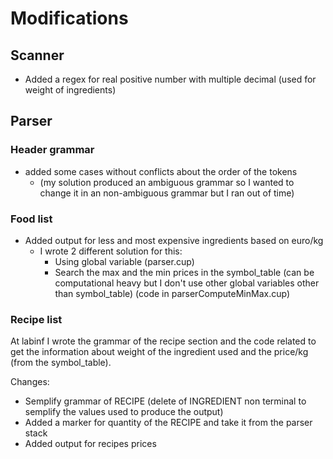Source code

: # Modifications

## Scanner

- Added a regex for real positive number with multiple decimal (used for weight of ingredients)

## Parser

### Header grammar

- added some cases without conflicts about the order of the tokens
  - (my solution produced an ambiguous grammar so I wanted to change it in an non-ambiguous grammar but I ran out of time)

### Food list

- Added output for less and most expensive ingredients based on euro/kg
  - I wrote 2 different solution for this: 
    - Using global variable (parser.cup)
    - Search the max and the min prices in the symbol_table (can be computational heavy but I don't use other global variables other than symbol_table) (code in parserComputeMinMax.cup)

### Recipe list

At labinf I wrote the grammar of the recipe section and the code related to get the information about weight of the ingredient used and the price/kg (from the symbol_table).

Changes:
- Semplify grammar of RECIPE (delete of INGREDIENT non terminal to semplify the values used to produce the output)
- Added a marker for quantity of the RECIPE and take it from the parser stack
- Added output for recipes prices
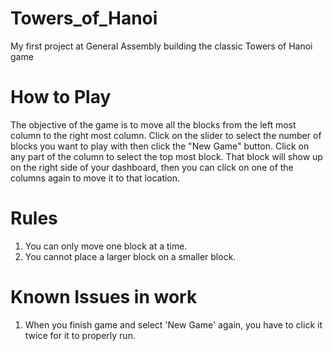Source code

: # Towers_of_Hanoi

My first project at General Assembly building the classic Towers of Hanoi game

# How to Play

The objective of the game is to move all the blocks from the left most column to the right most column. Click on the slider to select the number of blocks you want to play with then click the "New Game" button. Click on any part of the column to select the top most block. That block will show up on the right side of your dashboard, then you can click on one of the columns again to move it to that location.

# Rules

1. You can only move one block at a time.
2. You cannot place a larger block on a smaller block.

# Known Issues in work

1. When you finish game and select 'New Game' again, you have to click it twice for it to properly run.

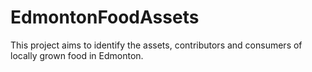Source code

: # EdmontonFoodAssets

This project aims to identify the assets, contributors and consumers of locally grown food in Edmonton.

***

Pictures are to be left out. Everything else in the records above gets repeated exactly.

Source code

: # Modifications

## Scanner

- Added a regex for real positive number with multiple decimal (used for weight of ingredients)

## Parser

### Header grammar

- added some cases without conflicts about the order of the tokens
  - (my solution produced an ambiguous grammar so I wanted to change it in an non-ambiguous grammar but I ran out of time)

### Food list

- Added output for less and most expensive ingredients based on euro/kg
  - I wrote 2 different solution for this: 
    - Using global variable (parser.cup)
    - Search the max and the min prices in the symbol_table (can be computational heavy but I don't use other global variables other than symbol_table) (code in parserComputeMinMax.cup)

### Recipe list

At labinf I wrote the grammar of the recipe section and the code related to get the information about weight of the ingredient used and the price/kg (from the symbol_table).

Changes:
- Semplify grammar of RECIPE (delete of INGREDIENT non terminal to semplify the values used to produce the output)
- Added a marker for quantity of the RECIPE and take it from the parser stack
- Added output for recipes prices
Source code

: # Towers_of_Hanoi

My first project at General Assembly building the classic Towers of Hanoi game

# How to Play

The objective of the game is to move all the blocks from the left most column to the right most column. Click on the slider to select the number of blocks you want to play with then click the "New Game" button. Click on any part of the column to select the top most block. That block will show up on the right side of your dashboard, then you can click on one of the columns again to move it to that location.

# Rules

1. You can only move one block at a time.
2. You cannot place a larger block on a smaller block.

# Known Issues in work

1. When you finish game and select 'New Game' again, you have to click it twice for it to properly run.

Source code

: # EdmontonFoodAssets

This project aims to identify the assets, contributors and consumers of locally grown food in Edmonton.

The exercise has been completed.